Wherever a line in the data holds the word "Education", pull that line out.

(Saved data entries)
════
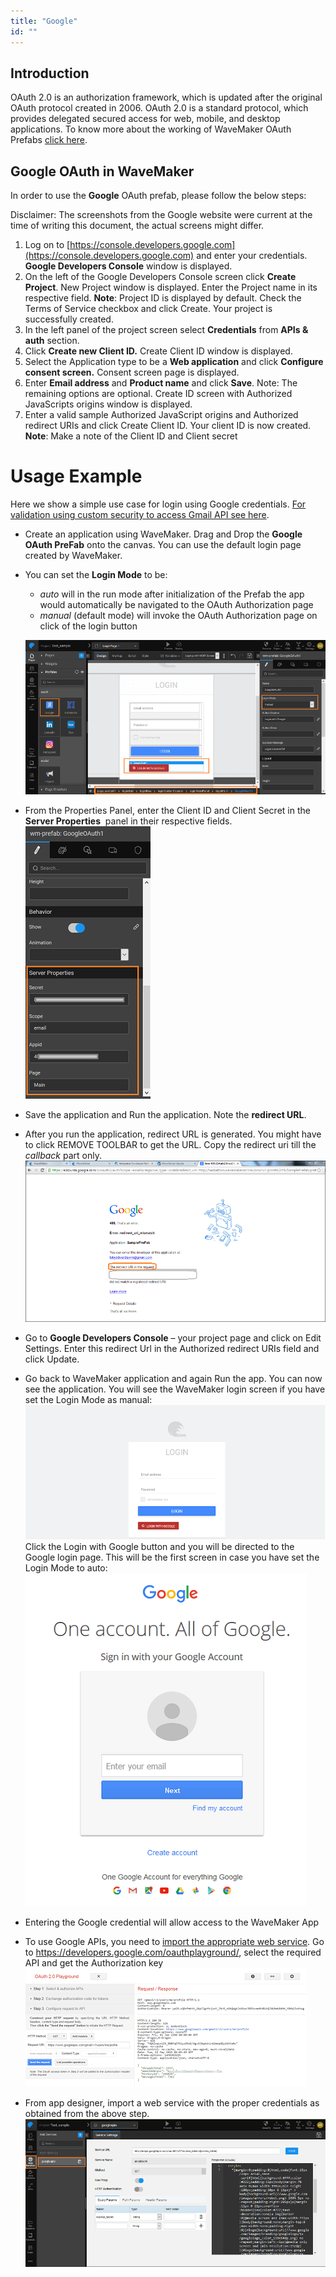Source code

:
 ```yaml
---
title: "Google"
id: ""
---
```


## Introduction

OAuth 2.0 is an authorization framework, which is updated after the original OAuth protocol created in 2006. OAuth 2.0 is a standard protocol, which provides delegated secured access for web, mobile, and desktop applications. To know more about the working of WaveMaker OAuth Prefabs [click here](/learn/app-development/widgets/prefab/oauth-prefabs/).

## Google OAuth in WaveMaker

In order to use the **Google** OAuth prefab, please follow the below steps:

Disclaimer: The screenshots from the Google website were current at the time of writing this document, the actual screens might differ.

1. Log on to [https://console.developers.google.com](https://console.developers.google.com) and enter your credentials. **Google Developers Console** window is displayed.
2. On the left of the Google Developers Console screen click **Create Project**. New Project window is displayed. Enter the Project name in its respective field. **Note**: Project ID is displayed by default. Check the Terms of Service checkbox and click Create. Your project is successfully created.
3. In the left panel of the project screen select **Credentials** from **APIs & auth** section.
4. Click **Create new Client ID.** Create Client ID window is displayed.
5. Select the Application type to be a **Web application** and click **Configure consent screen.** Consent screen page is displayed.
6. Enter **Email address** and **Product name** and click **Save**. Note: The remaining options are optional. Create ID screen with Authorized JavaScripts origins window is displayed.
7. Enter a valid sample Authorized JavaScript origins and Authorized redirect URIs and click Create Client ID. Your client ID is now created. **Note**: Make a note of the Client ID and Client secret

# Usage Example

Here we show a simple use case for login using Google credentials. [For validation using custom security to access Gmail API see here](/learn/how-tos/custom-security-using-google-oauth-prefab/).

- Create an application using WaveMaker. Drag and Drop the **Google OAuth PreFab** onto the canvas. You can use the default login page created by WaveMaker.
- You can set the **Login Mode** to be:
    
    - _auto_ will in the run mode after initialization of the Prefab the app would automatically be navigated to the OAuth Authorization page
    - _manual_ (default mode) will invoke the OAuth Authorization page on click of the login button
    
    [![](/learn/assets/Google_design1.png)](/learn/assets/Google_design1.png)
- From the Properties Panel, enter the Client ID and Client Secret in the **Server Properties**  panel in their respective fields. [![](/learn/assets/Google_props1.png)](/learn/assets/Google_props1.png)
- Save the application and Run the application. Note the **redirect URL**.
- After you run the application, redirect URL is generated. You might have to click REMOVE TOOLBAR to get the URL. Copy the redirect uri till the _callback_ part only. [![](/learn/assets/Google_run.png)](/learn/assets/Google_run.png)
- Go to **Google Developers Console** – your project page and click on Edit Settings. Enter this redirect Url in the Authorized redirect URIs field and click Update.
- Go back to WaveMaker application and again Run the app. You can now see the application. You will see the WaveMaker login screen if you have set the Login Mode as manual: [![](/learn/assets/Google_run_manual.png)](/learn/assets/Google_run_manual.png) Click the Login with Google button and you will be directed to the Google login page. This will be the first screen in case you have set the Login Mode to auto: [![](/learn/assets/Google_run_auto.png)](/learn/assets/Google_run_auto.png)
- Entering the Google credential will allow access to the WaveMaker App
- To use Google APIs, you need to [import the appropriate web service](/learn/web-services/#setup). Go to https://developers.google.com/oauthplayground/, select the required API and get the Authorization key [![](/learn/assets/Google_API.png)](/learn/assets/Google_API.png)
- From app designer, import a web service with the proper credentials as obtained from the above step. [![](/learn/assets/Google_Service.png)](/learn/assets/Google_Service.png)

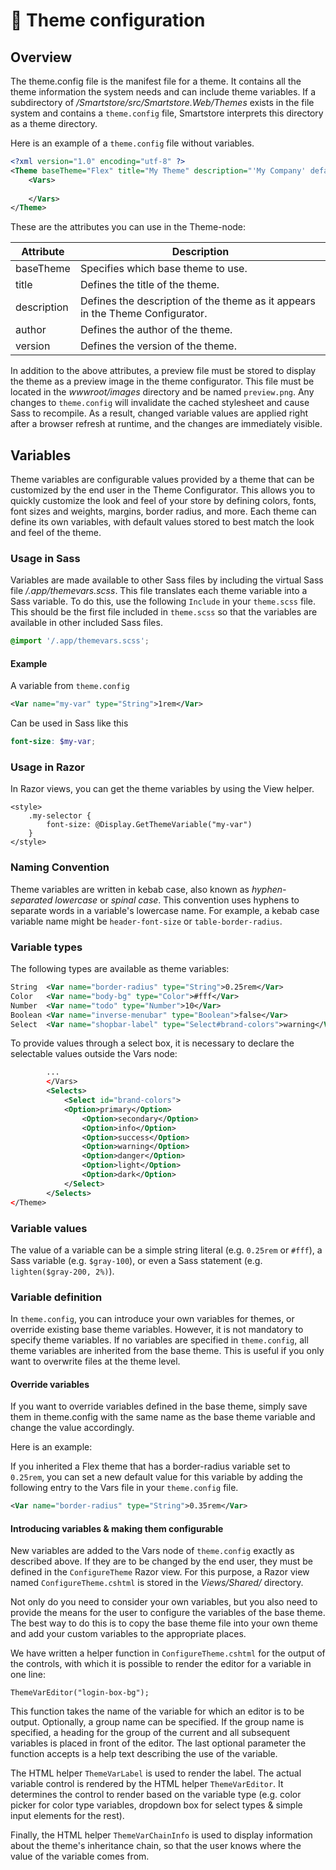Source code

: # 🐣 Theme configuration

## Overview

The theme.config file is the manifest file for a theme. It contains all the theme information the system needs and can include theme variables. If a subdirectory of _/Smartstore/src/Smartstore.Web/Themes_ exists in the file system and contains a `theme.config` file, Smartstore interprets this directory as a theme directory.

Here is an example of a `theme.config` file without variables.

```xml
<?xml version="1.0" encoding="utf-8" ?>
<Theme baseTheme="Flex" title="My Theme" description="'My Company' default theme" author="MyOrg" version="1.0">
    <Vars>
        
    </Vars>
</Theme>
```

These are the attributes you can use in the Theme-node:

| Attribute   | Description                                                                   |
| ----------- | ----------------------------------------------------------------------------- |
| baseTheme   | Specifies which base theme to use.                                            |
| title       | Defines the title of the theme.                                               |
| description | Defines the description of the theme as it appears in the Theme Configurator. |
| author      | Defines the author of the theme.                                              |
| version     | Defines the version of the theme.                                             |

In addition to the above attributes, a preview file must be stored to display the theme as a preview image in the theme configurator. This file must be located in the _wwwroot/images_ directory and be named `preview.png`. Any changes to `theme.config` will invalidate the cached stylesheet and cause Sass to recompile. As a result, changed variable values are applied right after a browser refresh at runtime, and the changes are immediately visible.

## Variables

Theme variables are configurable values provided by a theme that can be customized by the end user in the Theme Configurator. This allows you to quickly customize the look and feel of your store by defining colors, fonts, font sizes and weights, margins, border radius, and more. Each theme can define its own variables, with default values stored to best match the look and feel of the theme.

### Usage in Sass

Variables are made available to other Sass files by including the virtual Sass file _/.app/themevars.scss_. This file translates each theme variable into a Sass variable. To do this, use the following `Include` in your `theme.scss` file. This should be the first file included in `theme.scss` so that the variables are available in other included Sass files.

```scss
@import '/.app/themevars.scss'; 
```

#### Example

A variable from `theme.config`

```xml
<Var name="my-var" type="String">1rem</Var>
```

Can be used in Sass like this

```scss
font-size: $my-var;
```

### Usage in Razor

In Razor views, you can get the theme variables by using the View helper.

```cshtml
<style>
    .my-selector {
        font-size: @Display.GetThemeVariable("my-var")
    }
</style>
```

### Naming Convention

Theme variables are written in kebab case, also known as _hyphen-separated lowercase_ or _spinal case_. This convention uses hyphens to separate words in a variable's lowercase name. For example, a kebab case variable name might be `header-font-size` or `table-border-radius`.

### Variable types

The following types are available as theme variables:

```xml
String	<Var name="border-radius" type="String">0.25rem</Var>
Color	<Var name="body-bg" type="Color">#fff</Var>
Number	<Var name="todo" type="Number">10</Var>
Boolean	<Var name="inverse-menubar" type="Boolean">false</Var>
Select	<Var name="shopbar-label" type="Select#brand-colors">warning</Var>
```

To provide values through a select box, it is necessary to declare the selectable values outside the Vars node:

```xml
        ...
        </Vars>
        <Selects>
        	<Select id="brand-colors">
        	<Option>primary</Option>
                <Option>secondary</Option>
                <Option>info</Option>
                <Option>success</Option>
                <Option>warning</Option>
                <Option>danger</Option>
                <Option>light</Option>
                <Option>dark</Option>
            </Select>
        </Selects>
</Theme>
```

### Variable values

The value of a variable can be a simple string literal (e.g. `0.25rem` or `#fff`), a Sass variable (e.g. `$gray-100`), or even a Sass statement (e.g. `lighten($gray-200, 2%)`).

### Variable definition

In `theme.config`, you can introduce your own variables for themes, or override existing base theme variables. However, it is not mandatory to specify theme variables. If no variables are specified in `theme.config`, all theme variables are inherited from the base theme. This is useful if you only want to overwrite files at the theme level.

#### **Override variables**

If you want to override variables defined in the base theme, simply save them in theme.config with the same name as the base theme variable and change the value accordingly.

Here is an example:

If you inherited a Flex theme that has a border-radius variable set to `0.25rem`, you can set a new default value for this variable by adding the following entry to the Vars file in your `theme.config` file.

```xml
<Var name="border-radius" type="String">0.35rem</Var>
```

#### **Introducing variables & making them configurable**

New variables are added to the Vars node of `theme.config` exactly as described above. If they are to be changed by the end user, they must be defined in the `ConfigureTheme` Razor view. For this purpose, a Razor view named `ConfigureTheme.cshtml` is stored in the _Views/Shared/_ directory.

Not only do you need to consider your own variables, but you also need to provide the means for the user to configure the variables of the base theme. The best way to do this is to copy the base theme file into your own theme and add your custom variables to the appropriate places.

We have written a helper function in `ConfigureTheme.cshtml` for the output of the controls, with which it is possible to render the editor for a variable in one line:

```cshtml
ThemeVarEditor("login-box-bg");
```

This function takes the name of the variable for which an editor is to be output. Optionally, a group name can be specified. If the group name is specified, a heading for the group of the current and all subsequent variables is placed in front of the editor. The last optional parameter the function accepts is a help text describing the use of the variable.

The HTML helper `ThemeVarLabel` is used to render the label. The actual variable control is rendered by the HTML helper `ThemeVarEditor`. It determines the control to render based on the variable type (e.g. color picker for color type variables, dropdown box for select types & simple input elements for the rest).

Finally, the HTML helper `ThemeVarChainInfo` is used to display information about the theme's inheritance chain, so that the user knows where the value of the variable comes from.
════
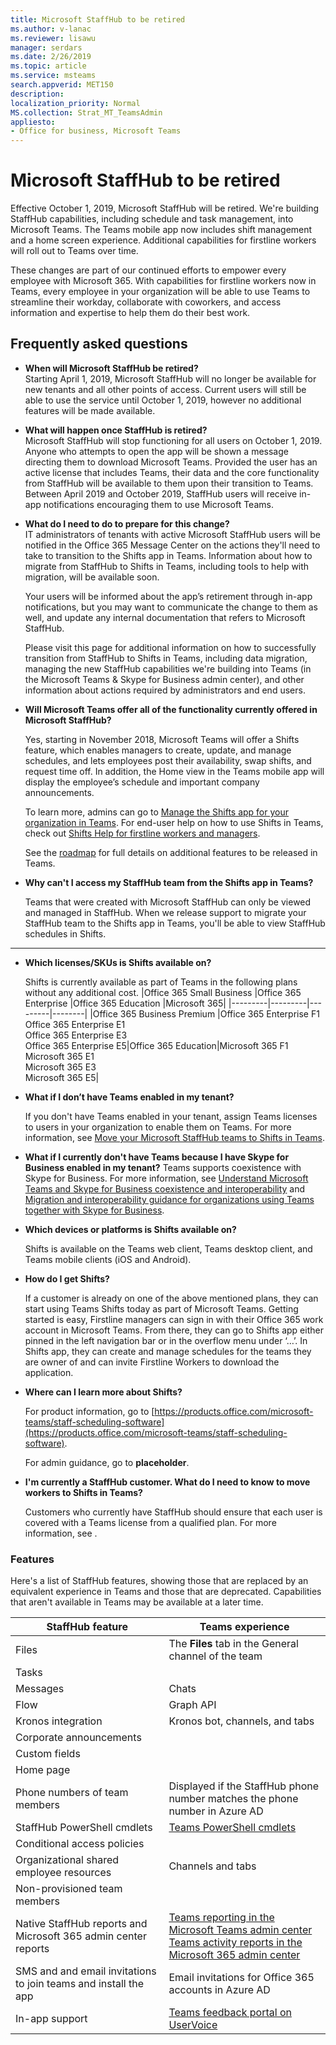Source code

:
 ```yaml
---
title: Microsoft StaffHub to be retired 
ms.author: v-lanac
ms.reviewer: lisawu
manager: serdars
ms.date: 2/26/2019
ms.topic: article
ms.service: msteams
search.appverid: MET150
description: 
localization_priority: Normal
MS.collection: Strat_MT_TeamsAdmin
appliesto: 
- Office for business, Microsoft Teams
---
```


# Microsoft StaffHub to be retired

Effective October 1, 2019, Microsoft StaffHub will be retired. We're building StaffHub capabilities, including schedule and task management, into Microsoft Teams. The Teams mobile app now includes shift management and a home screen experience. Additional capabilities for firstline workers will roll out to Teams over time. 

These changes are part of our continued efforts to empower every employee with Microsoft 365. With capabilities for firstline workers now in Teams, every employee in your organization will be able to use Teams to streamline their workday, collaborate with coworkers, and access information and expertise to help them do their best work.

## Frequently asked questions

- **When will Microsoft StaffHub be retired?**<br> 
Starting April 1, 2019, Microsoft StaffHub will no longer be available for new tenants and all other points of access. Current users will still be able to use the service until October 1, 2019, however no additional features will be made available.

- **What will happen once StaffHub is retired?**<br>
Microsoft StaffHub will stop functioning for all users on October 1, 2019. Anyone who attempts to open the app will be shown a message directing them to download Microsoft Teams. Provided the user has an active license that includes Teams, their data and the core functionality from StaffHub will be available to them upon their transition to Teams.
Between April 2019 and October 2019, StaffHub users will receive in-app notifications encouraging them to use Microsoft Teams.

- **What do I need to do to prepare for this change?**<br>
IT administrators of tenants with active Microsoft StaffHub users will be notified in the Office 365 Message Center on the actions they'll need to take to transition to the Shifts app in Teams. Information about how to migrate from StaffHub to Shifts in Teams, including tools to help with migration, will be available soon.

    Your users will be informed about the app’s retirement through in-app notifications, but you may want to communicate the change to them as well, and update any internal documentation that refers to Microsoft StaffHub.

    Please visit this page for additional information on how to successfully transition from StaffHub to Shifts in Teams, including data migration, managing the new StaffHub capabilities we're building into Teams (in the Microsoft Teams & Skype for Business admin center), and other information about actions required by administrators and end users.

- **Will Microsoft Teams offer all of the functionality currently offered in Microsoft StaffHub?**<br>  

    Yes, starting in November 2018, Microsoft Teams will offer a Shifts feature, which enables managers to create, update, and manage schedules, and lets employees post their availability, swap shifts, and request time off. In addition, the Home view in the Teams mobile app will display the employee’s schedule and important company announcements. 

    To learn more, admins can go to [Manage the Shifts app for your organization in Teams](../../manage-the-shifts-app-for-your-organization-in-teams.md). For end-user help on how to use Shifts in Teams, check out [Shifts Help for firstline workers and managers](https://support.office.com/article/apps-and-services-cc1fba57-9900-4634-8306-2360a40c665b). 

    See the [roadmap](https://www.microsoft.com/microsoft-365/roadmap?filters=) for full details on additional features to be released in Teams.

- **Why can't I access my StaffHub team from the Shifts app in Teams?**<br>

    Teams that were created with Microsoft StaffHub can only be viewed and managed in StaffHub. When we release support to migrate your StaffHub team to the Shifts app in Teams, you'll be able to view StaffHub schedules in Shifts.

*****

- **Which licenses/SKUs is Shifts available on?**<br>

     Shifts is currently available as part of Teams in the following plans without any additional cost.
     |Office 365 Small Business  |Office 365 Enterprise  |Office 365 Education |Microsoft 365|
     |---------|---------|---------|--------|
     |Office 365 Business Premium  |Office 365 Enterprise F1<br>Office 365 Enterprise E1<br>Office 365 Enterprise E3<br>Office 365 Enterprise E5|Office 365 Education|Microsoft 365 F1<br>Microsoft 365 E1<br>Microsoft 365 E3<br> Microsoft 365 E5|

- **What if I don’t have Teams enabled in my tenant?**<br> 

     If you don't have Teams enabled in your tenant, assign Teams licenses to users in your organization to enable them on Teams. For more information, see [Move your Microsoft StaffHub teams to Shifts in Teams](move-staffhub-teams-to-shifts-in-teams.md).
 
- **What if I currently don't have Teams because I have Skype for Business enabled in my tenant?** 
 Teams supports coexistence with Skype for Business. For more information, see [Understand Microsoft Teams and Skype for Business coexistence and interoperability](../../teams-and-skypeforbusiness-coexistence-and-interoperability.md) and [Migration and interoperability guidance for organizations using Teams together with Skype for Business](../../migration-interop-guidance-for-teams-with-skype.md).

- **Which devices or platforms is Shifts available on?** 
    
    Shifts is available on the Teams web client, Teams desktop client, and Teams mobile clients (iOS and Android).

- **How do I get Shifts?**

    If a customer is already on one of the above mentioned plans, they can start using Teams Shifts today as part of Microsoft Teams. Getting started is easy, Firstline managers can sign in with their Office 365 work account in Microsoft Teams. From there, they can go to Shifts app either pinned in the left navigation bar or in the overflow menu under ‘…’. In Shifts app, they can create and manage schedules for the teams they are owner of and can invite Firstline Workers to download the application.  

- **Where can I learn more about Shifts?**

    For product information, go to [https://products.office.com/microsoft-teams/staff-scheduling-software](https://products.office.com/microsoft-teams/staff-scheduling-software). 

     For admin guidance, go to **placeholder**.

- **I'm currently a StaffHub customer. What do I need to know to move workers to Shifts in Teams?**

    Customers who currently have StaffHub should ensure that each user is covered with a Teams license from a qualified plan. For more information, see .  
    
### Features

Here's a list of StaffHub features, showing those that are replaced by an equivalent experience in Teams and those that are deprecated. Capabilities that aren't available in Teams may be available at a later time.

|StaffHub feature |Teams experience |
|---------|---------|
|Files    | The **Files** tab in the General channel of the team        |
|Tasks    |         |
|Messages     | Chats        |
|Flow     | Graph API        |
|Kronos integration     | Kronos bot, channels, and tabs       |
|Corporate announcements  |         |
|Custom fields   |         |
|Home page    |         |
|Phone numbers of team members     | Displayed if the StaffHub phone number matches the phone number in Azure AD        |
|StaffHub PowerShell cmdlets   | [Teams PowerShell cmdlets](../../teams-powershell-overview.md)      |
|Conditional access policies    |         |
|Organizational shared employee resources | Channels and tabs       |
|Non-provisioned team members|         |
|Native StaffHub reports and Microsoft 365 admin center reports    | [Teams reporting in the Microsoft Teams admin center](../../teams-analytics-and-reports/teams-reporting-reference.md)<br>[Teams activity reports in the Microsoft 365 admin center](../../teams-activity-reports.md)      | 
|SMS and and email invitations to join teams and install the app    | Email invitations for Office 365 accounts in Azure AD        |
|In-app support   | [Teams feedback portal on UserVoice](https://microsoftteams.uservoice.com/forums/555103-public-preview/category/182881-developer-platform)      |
════
Response for this exercise:
     |Office 365 Small Business  |Office 365 Enterprise  |Office 365 Education |Microsoft 365|
     |Office 365 Business Premium  |Office 365 Enterprise F1<br>Office 365 Enterprise E1<br>Office 365 Enterprise E3<br>Office 365 Enterprise E5|Office 365 Education|Microsoft 365 F1<br>Microsoft 365 E1<br>Microsoft 365 E3<br> Microsoft 365 E5|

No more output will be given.